The country registered a $209-million deficit in its balance of payments (BOP) in March—the biggest monthly deficit in nearly three years.
Data from the Bangko Sentral ng Pilipinas showed that the BOP deficit in March was a reversal of the $2.02-billion surplus reported in the same month last year.
But the BSP said that in the first quarter of the year, the country’s BOP position remained comfortable with a surplus of $1.24 billion. Still, that figure was 64-percent lower than the surplus of $3.49 billion seen in the same period last year.
BSP Deputy Governor Diwa Guinigundo said that the outflow of foreign currencies in March exceeded the amount of cash coming in. He said the settlement of some of the government’s maturing debts to foreign creditors led to the shift in the country’s balance of payments.

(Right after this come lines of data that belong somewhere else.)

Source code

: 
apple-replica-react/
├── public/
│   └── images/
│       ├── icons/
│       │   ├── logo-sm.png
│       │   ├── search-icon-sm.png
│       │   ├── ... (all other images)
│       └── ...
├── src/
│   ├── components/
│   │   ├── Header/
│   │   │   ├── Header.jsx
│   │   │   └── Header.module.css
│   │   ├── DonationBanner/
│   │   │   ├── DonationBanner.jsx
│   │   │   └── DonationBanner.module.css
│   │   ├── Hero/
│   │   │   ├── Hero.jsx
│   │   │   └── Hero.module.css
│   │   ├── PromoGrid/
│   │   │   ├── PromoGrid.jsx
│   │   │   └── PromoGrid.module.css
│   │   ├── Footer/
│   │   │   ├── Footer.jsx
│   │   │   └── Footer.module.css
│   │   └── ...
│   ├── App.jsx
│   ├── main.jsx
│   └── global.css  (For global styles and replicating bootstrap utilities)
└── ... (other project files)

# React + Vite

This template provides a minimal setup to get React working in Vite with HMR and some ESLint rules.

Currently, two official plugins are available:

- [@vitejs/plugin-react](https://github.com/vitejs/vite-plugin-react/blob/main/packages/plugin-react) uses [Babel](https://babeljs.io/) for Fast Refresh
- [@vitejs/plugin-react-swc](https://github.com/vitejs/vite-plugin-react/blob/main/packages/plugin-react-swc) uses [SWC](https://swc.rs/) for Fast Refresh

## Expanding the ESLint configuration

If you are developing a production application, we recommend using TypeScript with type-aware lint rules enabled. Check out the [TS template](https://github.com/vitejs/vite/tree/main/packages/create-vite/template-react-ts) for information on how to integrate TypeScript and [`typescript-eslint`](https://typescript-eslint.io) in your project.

The government still resorts to borrowing to partly finance its spending, as the amount of taxes and other revenues collected is not enough to address public expenditure requirements.
Also, Guinigundo was quick to point out that the deficit in the BOP had not been triggered by capital flight.
In fact, he said, foreign portfolio investments could increase this year due to prevailing global developments.
For 2012, the BSP expects a BOP surplus of $2.8 billion.
BOP is a record of the country’s commercial transactions with the rest of the world. A surplus in the BOP—where the inflow of dollars and other foreign currencies exceed the amount of cash going out—helps beef up the country’s total reserves of foreign exchange, or the gross international reserves (GIR).
In 2012, remittances, recovery in export earnings, foreign portfolio investments, and investments in the business process outsourcing (BPO) sector are expected to drive up foreign currency inflows.
The GIR currently stands at a record high of $77 billion. This amount is enough to cover about 11 months’ worth of imports. It is also about six times the country’s debt—denominated in foreign currencies—maturing within the short term.